Required work:
Look in the material below for the line with "Middle East &" and the line with "<p><strong>고밀도 폴리에틸렌의 주요", then set down exactly those two lines and all lines between, nothing more.

========

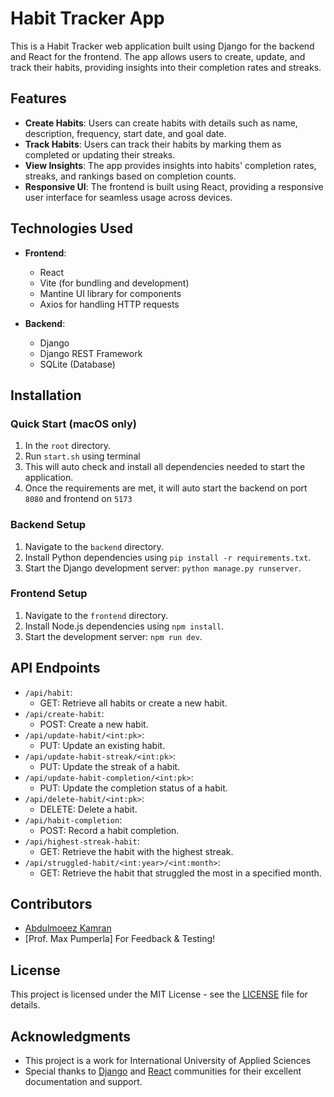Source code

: # Habit Tracker App

This is a Habit Tracker web application built using Django for the backend and React for the frontend. The app allows users to create, update, and track their habits, providing insights into their completion rates and streaks.

## Features

- **Create Habits**: Users can create habits with details such as name, description, frequency, start date, and goal date.
- **Track Habits**: Users can track their habits by marking them as completed or updating their streaks.
- **View Insights**: The app provides insights into habits' completion rates, streaks, and rankings based on completion counts.
- **Responsive UI**: The frontend is built using React, providing a responsive user interface for seamless usage across devices.

## Technologies Used

- **Frontend**:
  - React
  - Vite (for bundling and development)
  - Mantine UI library for components
  - Axios for handling HTTP requests

- **Backend**:
  - Django
  - Django REST Framework
  - SQLite (Database)
  
## Installation

### Quick Start (macOS only)
1. In the `root` directory.
2. Run `start.sh` using terminal
3. This will auto check and install all dependencies needed to start the application.
4. Once the requirements are met, it will auto start the backend on port `8080` and frontend on `5173`

### Backend Setup
1. Navigate to the `backend` directory.
2. Install Python dependencies using `pip install -r requirements.txt`.
3. Start the Django development server: `python manage.py runserver`.

### Frontend Setup
1. Navigate to the `frontend` directory.
2. Install Node.js dependencies using `npm install`.
3. Start the development server: `npm run dev`.

## API Endpoints

- `/api/habit`: 
  - GET: Retrieve all habits or create a new habit.
- `/api/create-habit`: 
  - POST: Create a new habit.
- `/api/update-habit/<int:pk>`: 
  - PUT: Update an existing habit.
- `/api/update-habit-streak/<int:pk>`: 
  - PUT: Update the streak of a habit.
- `/api/update-habit-completion/<int:pk>`: 
  - PUT: Update the completion status of a habit.
- `/api/delete-habit/<int:pk>`: 
  - DELETE: Delete a habit.
- `/api/habit-completion`: 
  - POST: Record a habit completion.
- `/api/highest-streak-habit`: 
  - GET: Retrieve the habit with the highest streak.
- `/api/struggled-habit/<int:year>/<int:month>`: 
  - GET: Retrieve the habit that struggled the most in a specified month.

## Contributors

- [Abdulmoeez Kamran](https://github.com/moizkamran)
- [Prof. Max Pumperla] For Feedback & Testing!

## License

This project is licensed under the MIT License - see the [LICENSE](LICENSE) file for details.

## Acknowledgments

- This project is a work for International University of Applied Sciences
- Special thanks to [Django](https://www.djangoproject.com/) and [React](https://reactjs.org/) communities for their excellent documentation and support.
  
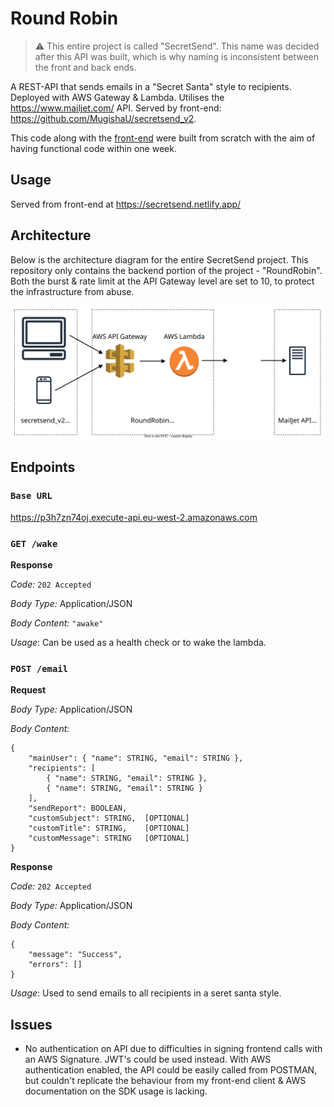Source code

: # Round Robin

> :warning: This entire project is called "SecretSend". This name was decided after this API was built, which is why naming is inconsistent between the front and back ends.

A REST-API that sends emails in a "Secret Santa" style to recipients. Deployed with AWS Gateway & Lambda. Utilises the https://www.mailjet.com/ API. Served by front-end: https://github.com/MugishaU/secretsend_v2.

This code along with the [front-end](https://github.com/MugishaU/secretsend_v2) were built from scratch with the aim of having functional code within one week.

## Usage

Served from front-end at https://secretsend.netlify.app/

## Architecture

Below is the architecture diagram for the entire SecretSend project. This repository only contains the backend portion of the project - "RoundRobin".
Both the burst & rate limit at the API Gateway level are set to 10, to protect the infrastructure from abuse.

<img src="architecture.svg" alt="architecture diagram">

## Endpoints

### `Base URL`

https://p3h7zn74oj.execute-api.eu-west-2.amazonaws.com

### `GET /wake`

**Response**

_Code:_ `202 Accepted`

_Body Type:_ Application/JSON

_Body Content:_ `"awake"`

_Usage_: Can be used as a health check or to wake the lambda.

### `POST /email`

**Request**

_Body Type:_ Application/JSON

_Body Content:_

    {
        "mainUser": { "name": STRING, "email": STRING },
        "recipients": [
            { "name": STRING, "email": STRING },
            { "name": STRING, "email": STRING }
        ],
        "sendReport": BOOLEAN,
        "customSubject": STRING,  [OPTIONAL]
        "customTitle": STRING,    [OPTIONAL]
        "customMessage": STRING   [OPTIONAL]
    }

**Response**

_Code:_ `202 Accepted`

_Body Type:_ Application/JSON

_Body Content:_

    {
        "message": "Success",
        "errors": []
    }

_Usage_: Used to send emails to all recipients in a seret santa style.

## Issues

- No authentication on API due to difficulties in signing frontend calls with an AWS Signature. JWT's could be used instead. With AWS authentication enabled, the API could be easily called from POSTMAN, but couldn't replicate the behaviour from my front-end client & AWS documentation on the SDK usage is lacking.
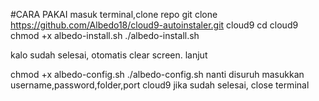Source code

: #CARA PAKAI
masuk terminal,clone repo
git clone https://github.com/Albedo18/cloud9-autoinstaler.git cloud9
cd cloud9
chmod +x albedo-install.sh
./albedo-install.sh

kalo sudah selesai, otomatis clear screen. lanjut 

chmod +x albedo-config.sh
./albedo-config.sh
nanti disuruh masukkan username,password,folder,port cloud9
jika sudah selesai, close terminal
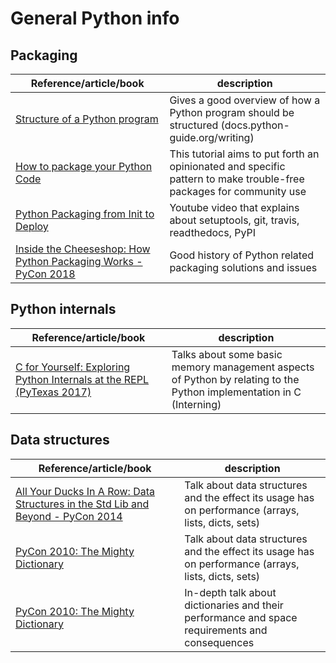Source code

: # General Python info

## Packaging

| Reference/article/book | description  |
|--|--|
| [Structure of a Python program](https://docs.python-guide.org/writing/structure/) | Gives a good overview of how a Python program should be structured (docs.python-guide.org/writing) |
| [How to package your Python Code](https://python-packaging.readthedocs.io/en/latest/index.html) | This tutorial aims to put forth an opinionated and specific pattern to make trouble-free packages for community use |
| [Python Packaging from Init to Deploy](https://www.youtube.com/watch?v=4fzAMdLKC5k) | Youtube video that explains about setuptools, git, travis, readthedocs, PyPI |
| [Inside the Cheeseshop: How Python Packaging Works - PyCon 2018](https://www.youtube.com/watch?v=AQsZsgJ30AE) | Good history of Python related packaging solutions and issues |

## Python internals

| Reference/article/book | description  |
|--|--|
| [C for Yourself: Exploring Python Internals at the REPL (PyTexas 2017)](https://www.youtube.com/watch?v=zhvnyGd0n8Q) | Talks about some basic memory management aspects of Python by relating to the Python implementation in C (Interning) |


## Data structures

| Reference/article/book | description  |
|--|--|
| [All Your Ducks In A Row: Data Structures in the Std Lib and Beyond - PyCon 2014](https://www.youtube.com/watch?v=fYlnfvKVDoM) | Talk about data structures and the effect its usage has on performance (arrays, lists, dicts, sets) |
| [PyCon 2010: The Mighty Dictionary]((https://www.youtube.com/watch?v=C4Kc8xzcA68)) | Talk about data structures and the effect its usage has on performance (arrays, lists, dicts, sets) |
| [PyCon 2010: The Mighty Dictionary]((https://www.youtube.com/watch?v=C4Kc8xzcA68)) | In-depth talk about dictionaries and their performance and space requirements and consequences |



<!--stackedit_data:
eyJoaXN0b3J5IjpbNzM5ODE5MDY1LDE5NTM0ODQ5MTQsMTQ2ND
MyMDM0OSwxMTEwNzQ4Njk2LC0xOTUzNzA5OTAzLC00NjExMDA3
NDYsLTExMzM1MTE2MjgsLTc2NTY2MDA1OSwtMzEwODc2MzU1LD
k3MjUyMzc2NywtMTE3NzY5ODczOSwtNTYzMTgyNDcsMTQ4OTgz
NzQ1MiwtNjAxNTk4NDcxLDEzNTkxMjI4MTNdfQ==
-->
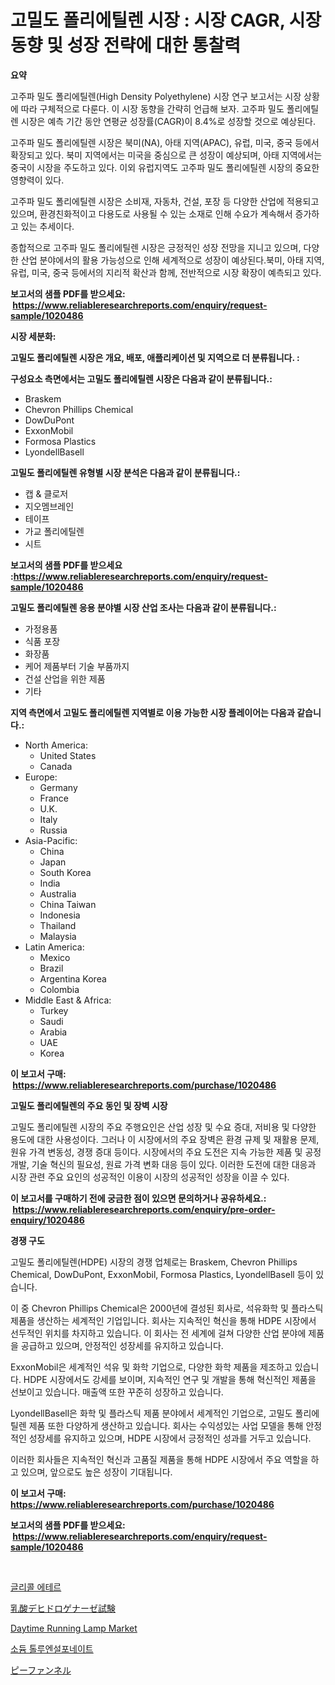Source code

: <p><h1>고밀도 폴리에틸렌 시장 : 시장 CAGR, 시장 동향 및 성장 전략에 대한 통찰력</h1></p><p><strong>요약</strong></p>
<p><p>고주파 밀도 폴리에틸렌(High Density Polyethylene) 시장 연구 보고서는 시장 상황에 따라 구체적으로 다룬다. 이 시장 동향을 간략히 언급해 보자. 고주파 밀도 폴리에틸렌 시장은 예측 기간 동안 연평균 성장률(CAGR)이 8.4%로 성장할 것으로 예상된다.</p><p>고주파 밀도 폴리에틸렌 시장은 북미(NA), 아태 지역(APAC), 유럽, 미국, 중국 등에서 확장되고 있다. 북미 지역에서는 미국을 중심으로 큰 성장이 예상되며, 아태 지역에서는 중국이 시장을 주도하고 있다. 이외 유럽지역도 고주파 밀도 폴리에틸렌 시장의 중요한 영향력이 있다.</p><p>고주파 밀도 폴리에틸렌 시장은 소비재, 자동차, 건설, 포장 등 다양한 산업에 적용되고 있으며, 환경친화적이고 다용도로 사용될 수 있는 소재로 인해 수요가 계속해서 증가하고 있는 추세이다.</p><p>종합적으로 고주파 밀도 폴리에틸렌 시장은 긍정적인 성장 전망을 지니고 있으며, 다양한 산업 분야에서의 활용 가능성으로 인해 세계적으로 성장이 예상된다.북미, 아태 지역, 유럽, 미국, 중국 등에서의 지리적 확산과 함께, 전반적으로 시장 확장이 예측되고 있다.</p></p>
<p><strong>보고서의 샘플 PDF를 받으세요: &nbsp;<a href="https://www.reliableresearchreports.com/enquiry/request-sample/1020486">https://www.reliableresearchreports.com/enquiry/request-sample/1020486</a></strong></p>
<p><strong>시장 세분화:</strong></p>
<p><strong> 고밀도 폴리에틸렌 시장은 개요, 배포, 애플리케이션 및 지역으로 더 분류됩니다. :</strong></p>
<p><strong>구성요소 측면에서는 고밀도 폴리에틸렌 시장은 다음과 같이 분류됩니다.:</strong></p>
<p><ul><li>Braskem</li><li>Chevron Phillips Chemical</li><li>DowDuPont</li><li>ExxonMobil</li><li>Formosa Plastics</li><li>LyondellBasell</li></ul></p>
<p><strong> 고밀도 폴리에틸렌 유형별 시장 분석은 다음과 같이 분류됩니다.:</strong></p>
<p><ul><li>캡 & 클로저</li><li>지오멤브레인</li><li>테이프</li><li>가교 폴리에틸렌</li><li>시트</li></ul></p>
<p><strong>보고서의 샘플 PDF를 받으세요 :<a href="https://www.reliableresearchreports.com/enquiry/request-sample/1020486">https://www.reliableresearchreports.com/enquiry/request-sample/1020486</a></strong></p>
<p><strong> 고밀도 폴리에틸렌 응용 분야별 시장 산업 조사는 다음과 같이 분류됩니다.:</strong></p>
<p><ul><li>가정용품</li><li>식품 포장</li><li>화장품</li><li>케어 제품부터 기술 부품까지</li><li>건설 산업을 위한 제품</li><li>기타</li></ul></p>
<p><strong>지역 측면에서 고밀도 폴리에틸렌 지역별로 이용 가능한 시장 플레이어는 다음과 같습니다.:</strong></p>
<p><ul>
    <li>
        North America:
        <ul>
            <li>United States</li>
            <li>Canada</li>
        </ul>
    </li>
    <li>
        Europe:
        <ul>
            <li>Germany</li>
            <li>France</li>
            <li>U.K.</li>
            <li>Italy</li>
            <li>Russia</li>
        </ul>
    </li>
    <li>
        Asia-Pacific:
        <ul>
            <li>China</li>
            <li>Japan</li>
            <li>South Korea</li>
            <li>India</li>
            <li>Australia</li>
            <li>China Taiwan</li>
            <li>Indonesia</li>
            <li>Thailand</li>
            <li>Malaysia</li>
        </ul>
    </li>
    <li>
        Latin America:
        <ul>
            <li>Mexico</li>
            <li>Brazil</li>
            <li>Argentina Korea</li>
            <li>Colombia</li>
        </ul>
    </li>
    <li>
        Middle East & Africa:
        <ul>
            <li>Turkey</li>
            <li>Saudi</li>
            <li>Arabia</li>
            <li>UAE</li>
            <li>Korea</li>
        </ul>
    </li>
    </ul></p>
<p><strong>이 보고서 구매: &nbsp;<a href="https://www.reliableresearchreports.com/purchase/1020486">https://www.reliableresearchreports.com/purchase/1020486</a></strong></p>
<p><strong>고밀도 폴리에틸렌의 주요 동인 및 장벽 시장</strong></p>
<p><p>고밀도 폴리에틸렌 시장의 주요 주행요인은 산업 성장 및 수요 증대, 저비용 및 다양한 용도에 대한 사용성이다. 그러나 이 시장에서의 주요 장벽은 환경 규제 및 재활용 문제, 원유 가격 변동성, 경쟁 증대 등이다. 시장에서의 주요 도전은 지속 가능한 제품 및 공정 개발, 기술 혁신의 필요성, 원료 가격 변화 대응 등이 있다. 이러한 도전에 대한 대응과 시장 관련 주요 요인의 성공적인 이용이 시장의 성공적인 성장을 이끌 수 있다.</p></p>
<p><strong>이 보고서를 구매하기 전에 궁금한 점이 있으면 문의하거나 공유하세요.: &nbsp;<a href="https://www.reliableresearchreports.com/enquiry/pre-order-enquiry/1020486">https://www.reliableresearchreports.com/enquiry/pre-order-enquiry/1020486</a></strong></p>
<p><strong>경쟁 구도</strong></p>
<p><p>고밀도 폴리에틸렌(HDPE) 시장의 경쟁 업체로는 Braskem, Chevron Phillips Chemical, DowDuPont, ExxonMobil, Formosa Plastics, LyondellBasell 등이 있습니다. </p><p>이 중 Chevron Phillips Chemical은 2000년에 결성된 회사로, 석유화학 및 플라스틱 제품을 생산하는 세계적인 기업입니다. 회사는 지속적인 혁신을 통해 HDPE 시장에서 선두적인 위치를 차지하고 있습니다. 이 회사는 전 세계에 걸쳐 다양한 산업 분야에 제품을 공급하고 있으며, 안정적인 성장세를 유지하고 있습니다.</p><p>ExxonMobil은 세계적인 석유 및 화학 기업으로, 다양한 화학 제품을 제조하고 있습니다. HDPE 시장에서도 강세를 보이며, 지속적인 연구 및 개발을 통해 혁신적인 제품을 선보이고 있습니다. 매출액 또한 꾸준히 성장하고 있습니다.</p><p>LyondellBasell은 화학 및 플라스틱 제품 분야에서 세계적인 기업으로, 고밀도 폴리에틸렌 제품 또한 다양하게 생산하고 있습니다. 회사는 수익성있는 사업 모델을 통해 안정적인 성장세를 유지하고 있으며, HDPE 시장에서 긍정적인 성과를 거두고 있습니다.</p><p>이러한 회사들은 지속적인 혁신과 고품질 제품을 통해 HDPE 시장에서 주요 역할을 하고 있으며, 앞으로도 높은 성장이 기대됩니다.</p></p>
<p><strong>이 보고서 구매: &nbsp; <a href="https://www.reliableresearchreports.com/purchase/1020486">https://www.reliableresearchreports.com/purchase/1020486</a></strong></p>
<p><strong>보고서의 샘플 PDF를 받으세요: &nbsp;<a href="https://www.reliableresearchreports.com/enquiry/request-sample/1020486">https://www.reliableresearchreports.com/enquiry/request-sample/1020486</a></strong><strong></strong></p>
<p>&nbsp;</p>
<p><p><a href="https://github.com/vs10l4sfg5c/Market-Research-Report-List-1/blob/main/40901738680.md">글리콜 에테르</a></p><p><a href="https://github.com/zekaoe592392/Market-Research-Report-List-1/blob/main/79781879449.md">乳酸デヒドロゲナーゼ試験</a></p><p><a href="https://issuu.com/reportprime-2/docs/daytime-running-lamp-market-size-2030.pptx">Daytime Running Lamp Market</a></p><p><a href="https://medium.com/@percyhagernes9778/%EB%82%98%ED%8A%B8%EB%A5%A8-%ED%86%A8%EB%A3%A8%EC%97%94%EC%84%A4%ED%8F%AC%EB%84%A4%EC%9D%B4%ED%8A%B8-%EC%8B%9C%EC%9E%A5-%EA%B7%9C%EB%AA%A8%EB%8A%94-%EA%B8%80%EB%A1%9C%EB%B2%8C-%EC%82%B0%EC%97%85%EC%97%90%EC%84%9C-%EC%B5%9C%EC%A0%81%EC%9D%98-%EB%A7%88%EC%BC%80%ED%8C%85-%EC%B1%84%EB%84%90%EC%9D%84-%EB%B3%B4%EC%97%AC%EC%A4%8D%EB%8B%88%EB%8B%A4-2b66e91d3bea">소듐 톨루엔설포네이트</a></p><p><a href="https://medium.com/@mariek11927/%E5%B0%BF%E3%83%95%E3%83%AB%E3%83%8D%E3%83%AB%E5%B8%82%E5%A0%B4%E5%B1%95%E6%9C%9B-%E6%A5%AD%E7%95%8C%E6%A6%82%E8%A6%81%E3%81%A8%E4%BA%88%E6%B8%AC-2024%E5%B9%B4%E3%81%8B%E3%82%892031%E5%B9%B4%E3%81%BE%E3%81%A7-0d5329b8521c">ピーファンネル</a></p></p>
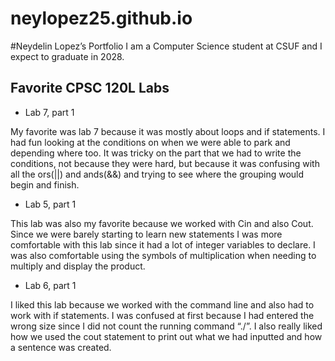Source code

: # neylopez25.github.io
#Neydelin Lopez’s Portfolio
I am a Computer Science student at CSUF and I expect to graduate in 2028. 

## Favorite CPSC 120L Labs 

* Lab 7, part 1

My favorite was lab 7 because it was mostly about loops and if statements. I had fun looking at the conditions on when we were able to park and depending where too. It was tricky on the part that we had to write the conditions, not because they were hard, but because it was confusing with all the ors(||) and ands(&&) and trying to see where the grouping would begin and finish. 

* Lab 5, part 1

This lab was also my favorite because we worked with Cin and also Cout. Since we were barely starting to learn new statements I was more comfortable with this lab since it had a lot of integer variables to declare. I was also comfortable using the symbols of multiplication when needing to multiply and display the product.     

* Lab 6, part 1

I liked this lab because we worked with the command line and also had to work with if statements. I was confused at first because I had entered the wrong size since I did not count the running command “./”. I also really liked how we used the cout statement to print out what we had inputted and how a sentence was created. 
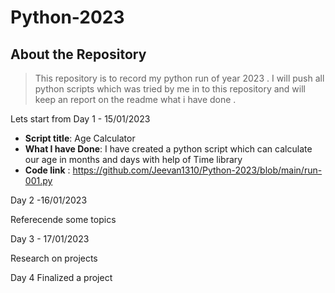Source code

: # Python-2023

## About the Repository 
> This repository is to record my python run of year 2023 . I will push all python scripts which was tried by me in to this repository and will keep an report on the readme what i have done .

Lets start from Day 1 - 15/01/2023

- **Script title**: Age Calculator 
- **What I have Done**: I have created a python script which can calculate our age in months and days with help of  Time library 
- **Code link** : https://github.com/Jeevan1310/Python-2023/blob/main/run-001.py

Day 2 -16/01/2023

Referecende some topics

Day 3 - 17/01/2023

Research on projects

Day 4
Finalized a project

========

Output:
        Middle East & Africa:
        <ul>
            <li>Turkey</li>
            <li>Saudi</li>
            <li>Arabia</li>
            <li>UAE</li>
            <li>Korea</li>
        </ul>
    </li>
    </ul></p>
<p><strong>이 보고서 구매: &nbsp;<a href="https://www.reliableresearchreports.com/purchase/1020486">https://www.reliableresearchreports.com/purchase/1020486</a></strong></p>
<p><strong>고밀도 폴리에틸렌의 주요 동인 및 장벽 시장</strong></p>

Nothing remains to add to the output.